It is difficult to see how France will emerge from next month’s election peacefully. Flames are licking at the edges of the Republic and the man who lit the tinder was Emmanuel Macron when he called a snap election for 30 June and 7 July.
Macron held a most unpresidential press conference on Wednesday in which he lashed out at his enemies but offered no explanation as to why he reacted the way he did on Sunday evening. There are some in France who believe it was a temper tantrum. Emmanuel Macron has suffered few humiliations in his effortless rise to the top. Sunday’s battering in the European Elections was the first and his response was one of petulant rage, like the small boy who destroys his toys on being denied what he wants. As Robert Menard, the mayor of Beziers, explained to an interviewer, Macron’s ‘narcissism is stronger than his political logic’.
France is fracturing along class lines
He has unleashed chaos; in a week of mayhem, Wednesday was the most deranged day yet. It began with Macron’s febrile press conference. In criticising the decision of the centre-right Republicans to ally with Marine Le Pen’s National Rally, Macron described their leader, Eric Ciotti, as having made ‘a pact with the devil’.

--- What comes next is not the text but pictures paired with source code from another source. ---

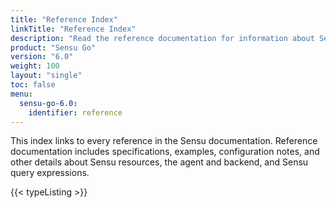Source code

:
```yaml
---
title: "Reference Index"
linkTitle: "Reference Index"
description: "Read the reference documentation for information about Sensu resources, specifications, and example configurations."
product: "Sensu Go"
version: "6.0"
weight: 100
layout: "single"
toc: false
menu:
  sensu-go-6.0:
    identifier: reference
---
```


This index links to every reference in the Sensu documentation.
Reference documentation includes specifications, examples, configuration notes, and other details about Sensu resources, the agent and backend, and Sensu query expressions.

{{< typeListing >}}
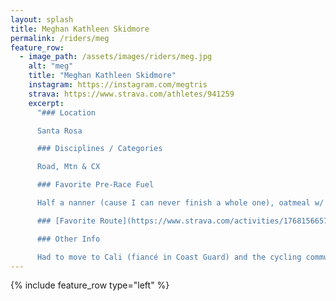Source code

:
 ```yaml
---
layout: splash
title: Meghan Kathleen Skidmore
permalink: /riders/meg
feature_row:
  - image_path: /assets/images/riders/meg.jpg
    alt: "meg"
    title: "Meghan Kathleen Skidmore"
    instagram: https://instagram.com/megtris
    strava: https://www.strava.com/athletes/941259
    excerpt:
      "### Location

      Santa Rosa

      ### Disciplines / Categories

      Road, Mtn & CX

      ### Favorite Pre-Race Fuel

      Half a nanner (cause I can never finish a whole one), oatmeal w/ dark chocolate and sour patch kid or two

      ### [Favorite Route](https://www.strava.com/activities/1768156657)

      ### Other Info

      Had to move to Cali (fiancé in Coast Guard) and the cycling community is HUGE!! I’ve made so many close friends that I’ll stay connected with forever! After racing Triathlon for 6 years it felt so great to be part of a team and joining Razzle Dazzle in 2018 was the best way to get into the road racing scene. Thank you all for being so welcoming and teaching me some pack racing tips! "
---
```


{% include feature_row type="left" %}
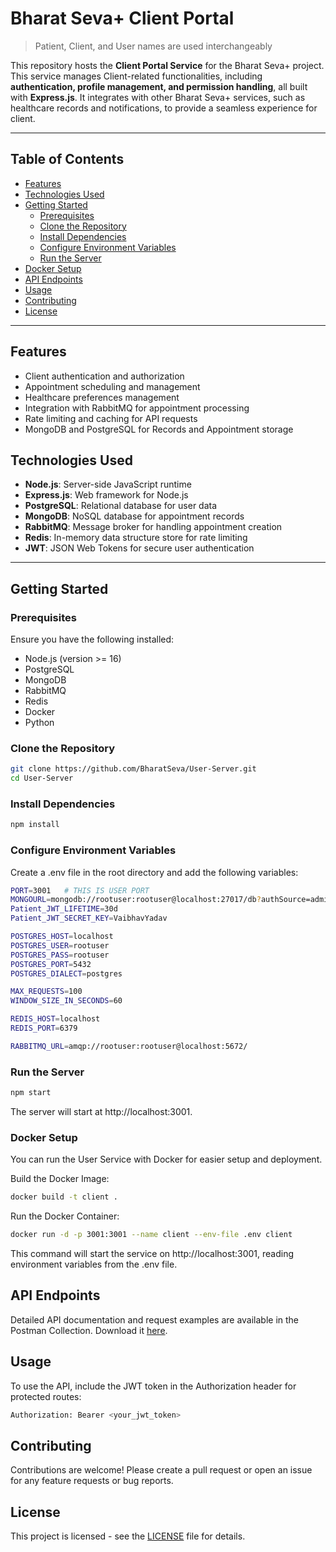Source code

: # Bharat Seva+ Client Portal
> Patient, Client, and User names are used interchangeably

This repository hosts the **Client Portal Service** for the Bharat Seva+ project. This service manages Client-related functionalities, including **authentication, profile management, and permission handling**, all built with **Express.js**. It integrates with other Bharat Seva+ services, such as healthcare records and notifications, to provide a seamless experience for client.

---

## Table of Contents

- [Features](#features)
- [Technologies Used](#technologies-used)
- [Getting Started](#getting-started)
  - [Prerequisites](#prerequisites)
  - [Clone the Repository](#clone-the-repository)
  - [Install Dependencies](#install-dependencies)
  - [Configure Environment Variables](#configure-environment-variables)
  - [Run the Server](#run-the-server)
- [Docker Setup](#docker-setup)
- [API Endpoints](#api-endpoints)
- [Usage](#usage)
- [Contributing](#contributing)
- [License](#license)

---

## Features

- Client authentication and authorization
- Appointment scheduling and management
- Healthcare preferences management
- Integration with RabbitMQ for appointment processing
- Rate limiting and caching for API requests
- MongoDB and PostgreSQL for Records and Appointment storage

## Technologies Used

- **Node.js**: Server-side JavaScript runtime
- **Express.js**: Web framework for Node.js
- **PostgreSQL**: Relational database for user data
- **MongoDB**: NoSQL database for appointment records
- **RabbitMQ**: Message broker for handling appointment creation
- **Redis**: In-memory data structure store for rate limiting
- **JWT**: JSON Web Tokens for secure user authentication

---

## Getting Started

### Prerequisites

Ensure you have the following installed:

- Node.js (version >= 16)
- PostgreSQL
- MongoDB
- RabbitMQ
- Redis
- Docker
- Python

### Clone the Repository

```bash
git clone https://github.com/BharatSeva/User-Server.git
cd User-Server
```

### Install Dependencies
```bash
npm install
```
### Configure Environment Variables
Create a .env file in the root directory and add the following variables:
```bash
PORT=3001   # THIS IS USER PORT
MONGOURL=mongodb://rootuser:rootuser@localhost:27017/db?authSource=admin 
Patient_JWT_LIFETIME=30d
Patient_JWT_SECRET_KEY=VaibhavYadav

POSTGRES_HOST=localhost
POSTGRES_USER=rootuser
POSTGRES_PASS=rootuser
POSTGRES_PORT=5432
POSTGRES_DIALECT=postgres

MAX_REQUESTS=100
WINDOW_SIZE_IN_SECONDS=60

REDIS_HOST=localhost
REDIS_PORT=6379

RABBITMQ_URL=amqp://rootuser:rootuser@localhost:5672/
```

### Run the Server
```bash
npm start
```
The server will start at http://localhost:3001.

### Docker Setup
You can run the User Service with Docker for easier setup and deployment.

Build the Docker Image:

```bash
docker build -t client .
```
Run the Docker Container:
```bash
docker run -d -p 3001:3001 --name client --env-file .env client
```
This command will start the service on http://localhost:3001, reading environment variables from the .env file.

## API Endpoints
Detailed API documentation and request examples are available in the Postman Collection. Download it [here](./patient_server.postman_collection.json).

## Usage
To use the API, include the JWT token in the Authorization header for protected routes:

```bash
Authorization: Bearer <your_jwt_token>
```

## Contributing
Contributions are welcome! Please create a pull request or open an issue for any feature requests or bug reports.

## License
This project is licensed - see the [LICENSE](./LICENSE) file for details.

Does that mean the 31 per cent of French who voted for the NR in Sunday’s European elections are devil-worshippers? As Le Pen said last week: ‘Every time Macron opens his mouth he sends more people to my party’.
Macron also attacked the Communists, Greens and Socialists for forming their own coalition, with Jean-Luc Melenchon’s La France Insoumise. There was a further addition to this coalition on Wednesday: the New Anti-Capitalist party. (NPA). It is a relatively small party, but its extremism is well-documented. It celebrates attacks on the police and it issued a statement in October the day after Hamas murdered 1,200 Israelis in which it expressed its ‘solidarity with resistance struggles against oppression and occupation’.
NPA banners and Palestinian flags were among those carried by the thousands of demonstrators who have marched through the streets of Paris, Lyon, Toulouse and other cities this week in a show of strength against what they call the ‘fascism’ of the National Rally. In Nantes, a French flag was ripped from a balcony and destroyed.
The NPA describes itself as a party of the working class but in truth the majority of the working-class vote for Le Pen. The demonstrators, many of them masked and clad in black, are predominantly bourgeois. Among them may well have been members of the Union of Magistrates, which represents a third of magistrates in France.
They issued a statement on Tuesday calling on its members ‘to mobilise against the rise to power of the far right’. It is not the first time this union has marched; last September they joined a demonstration against the police, worsening relations further between the judiciary and the police.
This is a civil war of class. It is not the ‘fascism’ or ‘racism’ of Le Pen’s party that upsets the left, it’s the fact that most of her voters are provincial working-class. This is a problem, too, for the centre-right Republicans, or at least the grandees of a party that are as haughty and out of touch as those of Britain’s Conservatives.
On Tuesday, the president of the party, Eric Ciotti, announced that he wanted an alliance between the Republicans and the National Rally. On Wednesday, he was banished from the party after an emergency meeting. Ciotti appeared on television on Wednesday evening to claim he was the victim of a ‘putsch’, one orchestrated by among others François-Xavier Bellamy.
Bellamy led the Republicans’ European elections campaign and he shares Marine Le Pen’s views on immigration and Islamism. Bellamy, however, is a professor of philosophy from the more upmarket area of Paris. He may not want to be associated with the riff-raff that vote for the National Rally.
The final drama on an astonishing day was the implosion of Eric Zemmour’s Reconquest party. His vice-president, Marion Marechal – the niece of Le Pen – was expelled after she denounced Zemmour’s decision to run candidates against the National Rally in the election. Unity, not rivalry, was her message, supported by two other senior figures in the party. Zemmour launched a vicious tirade against Marechal in a TV interview. Accusing her of breaking the ‘world record for betrayal’, Zemmour said she was abandoning the party activists ‘like dogs… to join her family clan’.
The rupture almost certainly ends Zemmour’s foray into politics. Without Marechal and other senior figures, the Reconquest party has little attraction. One of the main reasons it never took off was Zemmour; he could never connect with voters beyond his own metropolitan bourgeois milieu. A good journalist but a poor politician.
France is fracturing along class lines. It is the Anywheres against the Somewheres, the Progressives against the Traditionalists, and what Melenchon calls his ‘New France’ against the Old France.
For the moment the civil war is being fought with words. But it is hard to see how such a bitterly divided country will be able to heal after the election.